Laccase (p-diphenol, EC1.10.3.2) is a copper-containing glycoprotein oxidase. Plant laccase is a ubiquitous multifunctional protein that encodes a large gene family. 

Laccase tandem duplication Populus trichocarpa gene family functional divergence

1. Introduction

Oryza sativa L. [1], Brachypodium distachyon (L.) Beauv. [2], and Arabidopsis thaliana (L.) Heynh. [3] have 30, 29, and 17 laccase genes, respectively. The functions of some plant laccases have been revealed through genetics and molecular biology strategies. For example, Arabidopsis laccases AtLAC4, AtLAC11, and AtLAC17 play a key role in the polymerization of lignin [4]. AtLAC15 is involved in the oxidative polymerization of flavonoids [5]. O. sativa laccases Os12g15680 and Os01g63180 participate in herbicide degradation [6]. Zea mays Linn. laccase ZMLAC1 responds to salt stress in maize roots [7]. The cotton laccase GaLAC1 enhances the resistance of Arabidopsis to phenolic allelochemicals [8].
Comparative plant genomics studies confirmed that plant gene families are largely conserved [9]. However, lineage-specific fluctuations in gene family size often occur [9][10][11]. This kind of fluctuation is produced by gene duplication and is specifically used to improve plant adaptability. Plants have a higher gene duplication rate than most eukaryotes [12]. Most of these plant gene copies are derived from whole-genome replication and/or tandem duplication. Earlier studies showed that many repeated genes are retained during the evolutionary process, and that these genes have functional divergence [13]. The effect of duplication mechanism on gene retention has been studied in different species [14][15]. It is a key issue that needs to be discussed in depth in the study of the evolution of gene families.
The whole-genome sequence of P. trichocarpa has been reported in 2006 as the first woody plant genome data [16]. P. trichocarpa has experienced three genome duplication events, the most recent of which occurred approximately 60–65 million years ago. The annotation results of the P. trichocarpa genome identified about 45,555 protein-coding gene loci.
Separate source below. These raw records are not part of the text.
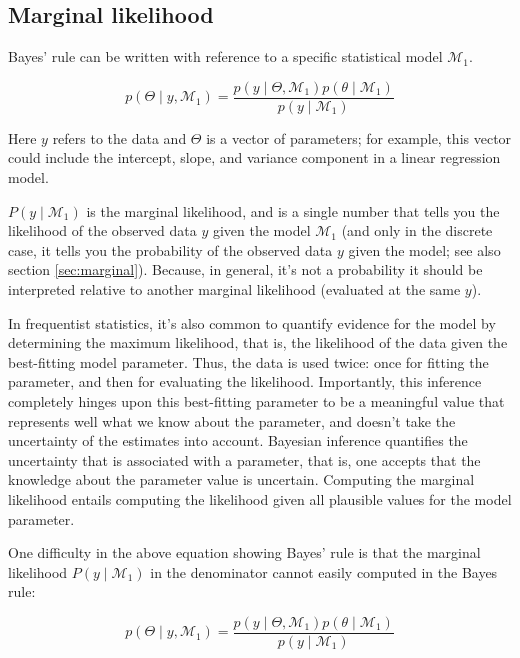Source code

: \documentclass[12pt,]{krantz}
\theoremstyle{definition}
\theoremstyle{definition}
\theoremstyle{definition}
\theoremstyle{remark}
\begin{document}
\hypertarget{marginal-likelihood}{%
\subsection{Marginal likelihood}\label{marginal-likelihood}}

Bayes' rule can be written with reference to a specific statistical model \(\mathcal{M}_1\).

\begin{equation}
p(\Theta \mid y, \mathcal{M}_1) = \frac{p(y \mid \Theta, \mathcal{M}_1) p(\theta \mid \mathcal{M}_1)}{p(y \mid \mathcal{M}_1)}
\end{equation}

Here \(y\) refers to the data and \(\Theta\) is a vector of parameters; for example, this vector could include the intercept, slope, and variance component in a linear regression model.

\(P(y \mid \mathcal{M}_1)\) is the marginal likelihood, and is a single number that tells you the likelihood of the observed data \(y\) given the model \(\mathcal{M}_1\) (and only in the discrete case, it tells you the probability of the observed data \(y\) given the model; see also section \ref{sec:marginal}). Because, in general, it's not a probability it should be interpreted relative to another marginal likelihood (evaluated at the same \(y\)).

In frequentist statistics, it's also common to quantify evidence for the model by determining the maximum likelihood, that is, the likelihood of the data given the best-fitting model parameter. Thus, the data is used twice: once for fitting the parameter, and then for evaluating the likelihood. Importantly, this inference completely hinges upon this best-fitting parameter to be a meaningful value that represents well what we know about the parameter, and doesn't take the uncertainty of the estimates into account. Bayesian inference quantifies the uncertainty that is associated with a parameter, that is, one accepts that the knowledge about the parameter value is uncertain. Computing the marginal likelihood entails computing the likelihood given all plausible values for the model parameter.

One difficulty in the above equation showing Bayes' rule is that the marginal likelihood \(P(y \mid \mathcal{M}_1)\) in the denominator cannot easily computed in the Bayes rule:

\begin{equation}
p(\Theta \mid y, \mathcal{M}_1)  = \frac{p(y \mid \Theta, \mathcal{M}_1) p(\theta \mid \mathcal{M}_1)}{p(y \mid \mathcal{M}_1)}
\end{equation}
\end{document}
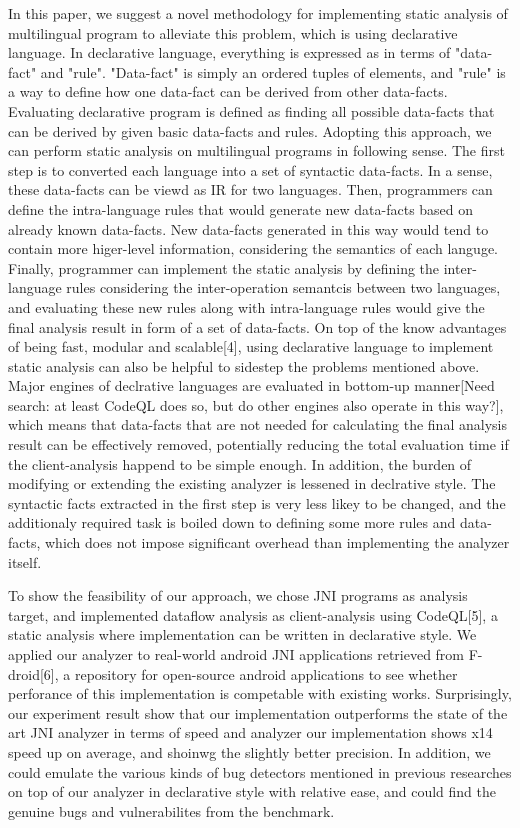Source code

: In this paper, we suggest a novel methodology for implementing static analysis
of multilingual program to alleviate this problem, which is using declarative
language.  In declarative language, everything is expressed as in terms of
"data-fact" and "rule".  "Data-fact" is simply an ordered tuples of elements,
and "rule" is a way to define how one data-fact can be derived from other
data-facts. Evaluating declarative program is defined as finding all possible
data-facts that can be derived by given basic data-facts and rules.  Adopting
this approach, we can perform static analysis on multilingual programs in
following sense.  The first step is to converted each language into a set of
syntactic data-facts. In a sense, these data-facts can be viewd as IR for two
languages.  Then, programmers can define the intra-language rules that would
generate new data-facts based on already known data-facts. New data-facts
generated in this way would tend to contain more higer-level information,
considering the semantics of each languge. Finally, programmer can implement
the static analysis by defining the inter-language rules considering the
inter-operation semantcis between two languages, and evaluating these new rules
along with intra-language rules would give the final analysis result in form of
a set of data-facts. On top of the know advantages of being fast, modular and
scalable[4], using declarative language to implement static analysis can also
be helpful to sidestep the problems mentioned above. Major engines of
declrative languages are evaluated in bottom-up manner[Need search: at least
CodeQL does so, but do other engines also operate in this way?], which means
that data-facts that are not needed for calculating the final analysis result
can be effectively removed, potentially reducing the total evaluation time if
the client-analysis happend to be simple enough. In addition, the burden of
modifying or extending the existing analyzer is lessened in declrative style.
The syntactic facts extracted in the first step is very less likey to be
changed, and the additionaly required task is boiled down to defining some more
rules and data-facts, which does not impose significant overhead than
implementing the analyzer itself.

To show the feasibility of our approach, we chose JNI programs as analysis
target, and implemented dataflow analysis as client-analysis using CodeQL[5], a
static analysis where implementation can be written in declarative style. We
applied our analyzer to real-world android JNI applications retrieved from
F-droid[6], a repository for open-source android applications to see whether
perforance of this implementation is competable with existing works.
Surprisingly, our experiment result show that our implementation outperforms
the state of the art JNI analyzer in terms of speed and analyzer our
implementation shows x14 speed up on average, and shoinwg the slightly better
precision. In addition, we could emulate the various kinds of bug detectors
mentioned in previous researches on top of our analyzer in declarative style
with relative ease, and could find the genuine bugs and vulnerabilites from the
benchmark.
About 4839 tandem-duplicated genes are present in P. trichocarpa and account for 10.6% of the total number of genes [16]. Whether the genes produced by tandem or segment duplication have functional redundancy is of concern. The laccases PtLAC3 (Poptri.010G193100) and PtLAC2 (Poptri.008G064000) of P. trichocarpa are a pair of genes produced by segmental duplication. After inhibition of the expression of PtLAC3, the lignin content and composition are not significantly changed in P. trichocarpa. The growth and development of P. trichocarpa are not affected, but the integrity of the xylem fiber cell wall is affected [17]. Anthony C. Bryan has shown that reducing the expression of PdLAC2 (the ortholog of PtLAC2) can cause changes in the syringyl/guaiacyl ratio of Populus deltoides. PdLAC2 is considered to be involved in the oxidation of phenolics and the binding of flavonoids that interact with cell wall lignin [18]. These findings indicate that the genes produced by segmental duplication have functional differences. However, the current research on the function of tandem-duplicated genes in plants is rare. Therefore, studies of gene function are necessary to reveal the functional differentiation of tandem duplicates.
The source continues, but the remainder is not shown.